== Segment start ==
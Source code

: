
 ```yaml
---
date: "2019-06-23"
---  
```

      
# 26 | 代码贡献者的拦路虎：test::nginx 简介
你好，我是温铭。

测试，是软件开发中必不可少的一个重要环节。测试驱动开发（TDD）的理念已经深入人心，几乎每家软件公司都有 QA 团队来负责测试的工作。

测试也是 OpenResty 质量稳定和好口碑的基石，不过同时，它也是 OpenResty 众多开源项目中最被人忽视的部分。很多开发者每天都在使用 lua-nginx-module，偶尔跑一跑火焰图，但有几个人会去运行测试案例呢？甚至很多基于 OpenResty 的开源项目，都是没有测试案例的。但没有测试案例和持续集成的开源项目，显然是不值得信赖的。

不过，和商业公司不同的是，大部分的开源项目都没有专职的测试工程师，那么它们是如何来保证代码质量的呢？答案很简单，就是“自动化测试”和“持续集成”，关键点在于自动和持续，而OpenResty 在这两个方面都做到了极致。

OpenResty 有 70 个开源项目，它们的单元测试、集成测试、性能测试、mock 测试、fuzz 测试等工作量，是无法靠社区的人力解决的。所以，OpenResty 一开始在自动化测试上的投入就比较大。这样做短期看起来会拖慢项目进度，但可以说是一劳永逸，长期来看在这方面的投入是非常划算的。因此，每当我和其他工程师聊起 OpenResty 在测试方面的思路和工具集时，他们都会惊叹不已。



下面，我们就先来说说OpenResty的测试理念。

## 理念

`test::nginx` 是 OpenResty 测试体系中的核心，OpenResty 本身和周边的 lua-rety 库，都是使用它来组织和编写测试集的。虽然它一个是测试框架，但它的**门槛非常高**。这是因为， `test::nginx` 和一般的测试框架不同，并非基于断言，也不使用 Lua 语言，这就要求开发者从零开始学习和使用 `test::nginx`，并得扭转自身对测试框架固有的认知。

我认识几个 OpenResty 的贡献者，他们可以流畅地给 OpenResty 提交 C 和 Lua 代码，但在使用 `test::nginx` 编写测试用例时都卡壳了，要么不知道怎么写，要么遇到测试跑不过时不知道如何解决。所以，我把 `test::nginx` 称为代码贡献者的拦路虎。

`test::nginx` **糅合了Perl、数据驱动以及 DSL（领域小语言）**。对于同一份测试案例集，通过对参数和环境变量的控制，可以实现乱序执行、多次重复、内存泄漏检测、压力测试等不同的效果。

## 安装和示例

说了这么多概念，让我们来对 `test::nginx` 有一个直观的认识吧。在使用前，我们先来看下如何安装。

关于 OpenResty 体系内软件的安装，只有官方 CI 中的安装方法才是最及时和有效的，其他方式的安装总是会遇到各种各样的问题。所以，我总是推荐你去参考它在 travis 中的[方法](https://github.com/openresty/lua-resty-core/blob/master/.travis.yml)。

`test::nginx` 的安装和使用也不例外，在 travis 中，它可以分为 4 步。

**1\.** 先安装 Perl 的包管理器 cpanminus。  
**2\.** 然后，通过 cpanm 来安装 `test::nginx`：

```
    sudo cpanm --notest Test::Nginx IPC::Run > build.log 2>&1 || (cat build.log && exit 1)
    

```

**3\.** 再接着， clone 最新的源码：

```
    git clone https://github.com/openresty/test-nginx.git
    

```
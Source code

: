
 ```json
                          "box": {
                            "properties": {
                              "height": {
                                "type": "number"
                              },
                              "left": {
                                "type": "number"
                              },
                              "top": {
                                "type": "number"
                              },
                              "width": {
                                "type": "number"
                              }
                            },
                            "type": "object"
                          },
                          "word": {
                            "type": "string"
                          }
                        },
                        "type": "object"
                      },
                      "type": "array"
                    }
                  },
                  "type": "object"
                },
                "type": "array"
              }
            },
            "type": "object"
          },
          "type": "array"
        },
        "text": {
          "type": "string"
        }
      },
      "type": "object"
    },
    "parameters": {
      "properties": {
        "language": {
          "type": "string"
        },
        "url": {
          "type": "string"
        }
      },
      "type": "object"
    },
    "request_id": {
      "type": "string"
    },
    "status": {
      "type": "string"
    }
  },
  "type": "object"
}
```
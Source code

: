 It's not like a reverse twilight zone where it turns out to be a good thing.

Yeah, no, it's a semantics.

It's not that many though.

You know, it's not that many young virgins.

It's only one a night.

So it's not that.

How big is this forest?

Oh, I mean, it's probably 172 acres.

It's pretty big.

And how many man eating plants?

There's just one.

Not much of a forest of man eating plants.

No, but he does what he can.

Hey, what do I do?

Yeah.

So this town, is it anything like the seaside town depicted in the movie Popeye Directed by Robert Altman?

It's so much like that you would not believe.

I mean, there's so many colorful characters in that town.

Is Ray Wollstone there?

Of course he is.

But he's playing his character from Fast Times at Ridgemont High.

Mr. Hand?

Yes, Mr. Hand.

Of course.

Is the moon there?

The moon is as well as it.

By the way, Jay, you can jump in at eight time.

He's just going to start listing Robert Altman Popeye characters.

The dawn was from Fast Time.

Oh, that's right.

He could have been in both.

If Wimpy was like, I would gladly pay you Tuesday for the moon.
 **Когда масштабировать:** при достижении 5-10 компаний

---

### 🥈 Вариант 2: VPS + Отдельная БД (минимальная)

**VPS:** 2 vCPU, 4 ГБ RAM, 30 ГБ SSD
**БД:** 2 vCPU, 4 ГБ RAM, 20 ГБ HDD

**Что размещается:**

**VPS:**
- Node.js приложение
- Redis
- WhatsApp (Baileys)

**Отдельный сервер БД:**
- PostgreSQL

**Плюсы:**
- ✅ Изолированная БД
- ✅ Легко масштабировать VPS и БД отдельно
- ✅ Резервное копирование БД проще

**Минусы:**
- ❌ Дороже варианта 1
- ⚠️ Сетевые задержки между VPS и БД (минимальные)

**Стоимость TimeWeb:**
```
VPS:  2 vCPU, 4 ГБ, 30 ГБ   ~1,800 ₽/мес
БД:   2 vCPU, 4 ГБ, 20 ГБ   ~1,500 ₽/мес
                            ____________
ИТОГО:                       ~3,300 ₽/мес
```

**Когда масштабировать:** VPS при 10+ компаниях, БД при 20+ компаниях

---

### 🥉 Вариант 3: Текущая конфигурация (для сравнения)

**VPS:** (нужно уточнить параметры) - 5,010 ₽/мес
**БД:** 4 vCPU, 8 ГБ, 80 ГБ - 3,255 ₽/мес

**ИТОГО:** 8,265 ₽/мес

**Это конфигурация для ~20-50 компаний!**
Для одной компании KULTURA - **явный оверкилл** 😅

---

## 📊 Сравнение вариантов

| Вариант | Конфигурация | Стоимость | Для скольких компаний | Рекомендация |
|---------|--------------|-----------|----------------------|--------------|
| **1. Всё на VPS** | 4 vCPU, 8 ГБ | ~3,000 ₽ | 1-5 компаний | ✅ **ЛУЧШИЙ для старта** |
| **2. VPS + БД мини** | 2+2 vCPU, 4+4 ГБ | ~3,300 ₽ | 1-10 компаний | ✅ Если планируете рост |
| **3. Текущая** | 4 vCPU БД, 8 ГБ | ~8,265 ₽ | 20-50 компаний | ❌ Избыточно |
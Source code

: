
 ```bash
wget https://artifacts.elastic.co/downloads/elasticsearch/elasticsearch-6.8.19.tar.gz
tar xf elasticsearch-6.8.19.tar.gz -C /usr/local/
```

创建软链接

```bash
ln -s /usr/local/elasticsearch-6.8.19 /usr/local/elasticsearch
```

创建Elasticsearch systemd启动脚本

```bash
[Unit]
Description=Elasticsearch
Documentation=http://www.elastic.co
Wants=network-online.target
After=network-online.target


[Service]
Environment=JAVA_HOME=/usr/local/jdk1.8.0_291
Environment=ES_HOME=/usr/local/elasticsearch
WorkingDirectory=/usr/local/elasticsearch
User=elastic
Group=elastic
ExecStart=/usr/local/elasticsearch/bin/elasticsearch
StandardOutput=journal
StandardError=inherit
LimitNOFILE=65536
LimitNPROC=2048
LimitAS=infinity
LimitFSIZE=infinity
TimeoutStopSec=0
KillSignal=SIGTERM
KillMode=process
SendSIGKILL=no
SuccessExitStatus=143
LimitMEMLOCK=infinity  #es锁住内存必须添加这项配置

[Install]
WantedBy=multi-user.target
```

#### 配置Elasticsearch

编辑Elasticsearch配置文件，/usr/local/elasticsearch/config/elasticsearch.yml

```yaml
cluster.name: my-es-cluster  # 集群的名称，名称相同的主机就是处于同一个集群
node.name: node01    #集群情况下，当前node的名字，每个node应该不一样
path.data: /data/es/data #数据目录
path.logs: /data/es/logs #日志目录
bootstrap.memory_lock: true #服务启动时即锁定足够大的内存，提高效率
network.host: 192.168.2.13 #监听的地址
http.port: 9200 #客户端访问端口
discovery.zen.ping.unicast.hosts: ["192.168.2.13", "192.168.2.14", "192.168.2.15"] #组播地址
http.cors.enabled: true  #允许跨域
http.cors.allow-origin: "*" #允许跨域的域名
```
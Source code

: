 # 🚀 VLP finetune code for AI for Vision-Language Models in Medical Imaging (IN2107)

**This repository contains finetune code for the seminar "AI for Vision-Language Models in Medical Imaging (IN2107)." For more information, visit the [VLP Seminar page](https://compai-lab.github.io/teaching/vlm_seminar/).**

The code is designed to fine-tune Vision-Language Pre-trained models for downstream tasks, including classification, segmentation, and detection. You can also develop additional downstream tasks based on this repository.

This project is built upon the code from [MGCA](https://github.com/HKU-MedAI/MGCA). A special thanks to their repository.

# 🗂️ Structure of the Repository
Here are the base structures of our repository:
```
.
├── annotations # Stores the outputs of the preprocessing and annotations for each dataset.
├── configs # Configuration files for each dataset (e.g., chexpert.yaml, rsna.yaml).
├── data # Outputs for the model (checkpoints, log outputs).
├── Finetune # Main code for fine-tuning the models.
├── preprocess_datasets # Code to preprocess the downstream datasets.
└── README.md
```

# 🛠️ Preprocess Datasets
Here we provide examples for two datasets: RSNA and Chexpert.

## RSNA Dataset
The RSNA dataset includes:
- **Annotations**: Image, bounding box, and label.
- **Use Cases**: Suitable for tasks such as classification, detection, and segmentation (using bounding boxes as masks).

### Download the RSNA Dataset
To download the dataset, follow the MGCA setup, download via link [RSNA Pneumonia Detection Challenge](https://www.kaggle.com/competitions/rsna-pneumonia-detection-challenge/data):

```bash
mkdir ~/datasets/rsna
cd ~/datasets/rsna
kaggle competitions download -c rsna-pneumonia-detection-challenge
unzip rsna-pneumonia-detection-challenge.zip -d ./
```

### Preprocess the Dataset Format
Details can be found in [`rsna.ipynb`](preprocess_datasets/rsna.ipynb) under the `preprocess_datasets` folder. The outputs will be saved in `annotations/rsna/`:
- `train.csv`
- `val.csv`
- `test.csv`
== Segment end ==
Up to and including the line containing "不过，和商业公司不同的是，大", please write out the listing exactly, starting from its first line.

Your solution:
Source code

:
 ```yaml
---
date: "2019-06-23"
---  
```

      
# 26 | 代码贡献者的拦路虎：test::nginx 简介
你好，我是温铭。

测试，是软件开发中必不可少的一个重要环节。测试驱动开发（TDD）的理念已经深入人心，几乎每家软件公司都有 QA 团队来负责测试的工作。

测试也是 OpenResty 质量稳定和好口碑的基石，不过同时，它也是 OpenResty 众多开源项目中最被人忽视的部分。很多开发者每天都在使用 lua-nginx-module，偶尔跑一跑火焰图，但有几个人会去运行测试案例呢？甚至很多基于 OpenResty 的开源项目，都是没有测试案例的。但没有测试案例和持续集成的开源项目，显然是不值得信赖的。

不过，和商业公司不同的是，大部分的开源项目都没有专职的测试工程师，那么它们是如何来保证代码质量的呢？答案很简单，就是“自动化测试”和“持续集成”，关键点在于自动和持续，而OpenResty 在这两个方面都做到了极致。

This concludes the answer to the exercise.